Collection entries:
·····

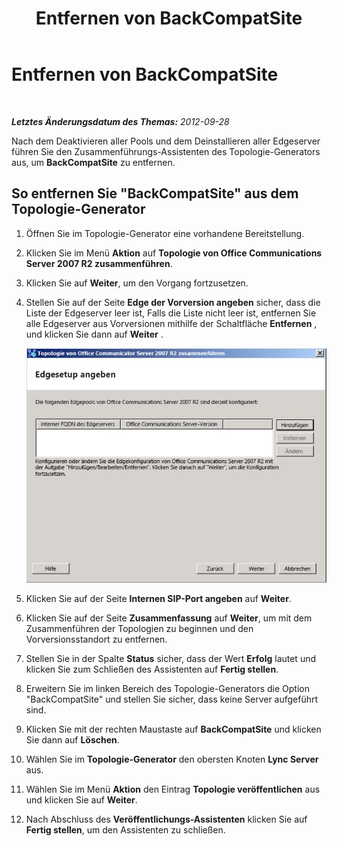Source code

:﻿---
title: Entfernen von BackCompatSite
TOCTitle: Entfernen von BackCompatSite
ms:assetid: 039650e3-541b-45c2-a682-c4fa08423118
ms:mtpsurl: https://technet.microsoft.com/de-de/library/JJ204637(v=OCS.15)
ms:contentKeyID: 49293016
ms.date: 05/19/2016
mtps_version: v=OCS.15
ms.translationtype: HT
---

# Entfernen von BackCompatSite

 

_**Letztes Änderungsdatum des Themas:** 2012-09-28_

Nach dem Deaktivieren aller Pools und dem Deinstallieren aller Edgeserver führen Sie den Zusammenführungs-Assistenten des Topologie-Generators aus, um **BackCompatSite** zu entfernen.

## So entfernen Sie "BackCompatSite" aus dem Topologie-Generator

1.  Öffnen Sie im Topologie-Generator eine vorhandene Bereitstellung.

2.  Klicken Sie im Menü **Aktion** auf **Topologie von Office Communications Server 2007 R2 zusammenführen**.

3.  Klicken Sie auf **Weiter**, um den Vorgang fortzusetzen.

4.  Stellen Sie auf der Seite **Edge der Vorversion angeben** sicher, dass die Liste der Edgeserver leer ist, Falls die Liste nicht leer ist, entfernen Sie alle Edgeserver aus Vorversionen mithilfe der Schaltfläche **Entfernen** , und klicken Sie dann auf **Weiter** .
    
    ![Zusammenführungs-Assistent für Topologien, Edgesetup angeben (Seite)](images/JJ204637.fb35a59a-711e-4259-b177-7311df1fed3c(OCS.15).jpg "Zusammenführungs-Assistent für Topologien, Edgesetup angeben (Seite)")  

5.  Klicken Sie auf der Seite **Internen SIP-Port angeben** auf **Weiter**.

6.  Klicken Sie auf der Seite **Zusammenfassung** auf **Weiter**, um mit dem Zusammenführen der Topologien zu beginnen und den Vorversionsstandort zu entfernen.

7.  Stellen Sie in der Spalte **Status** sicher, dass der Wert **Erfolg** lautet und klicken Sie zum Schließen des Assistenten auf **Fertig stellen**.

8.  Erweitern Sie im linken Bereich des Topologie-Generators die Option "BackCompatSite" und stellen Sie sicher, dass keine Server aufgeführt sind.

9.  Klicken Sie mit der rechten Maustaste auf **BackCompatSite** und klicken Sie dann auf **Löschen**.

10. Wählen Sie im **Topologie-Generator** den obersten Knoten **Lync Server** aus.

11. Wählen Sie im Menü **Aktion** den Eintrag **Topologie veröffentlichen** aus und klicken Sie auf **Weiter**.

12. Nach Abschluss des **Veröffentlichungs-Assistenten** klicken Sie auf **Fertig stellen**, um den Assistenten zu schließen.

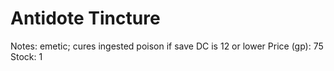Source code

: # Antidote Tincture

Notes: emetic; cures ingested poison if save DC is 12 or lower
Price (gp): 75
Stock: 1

·····

◆ Your task
For every line above that includes the word "Wählen", return the line.

◆ Written response
10. Wählen Sie im **Topologie-Generator** den obersten Knoten **Lync Server** aus.
11. Wählen Sie im Menü **Aktion** den Eintrag **Topologie veröffentlichen** aus und klicken Sie auf **Weiter**.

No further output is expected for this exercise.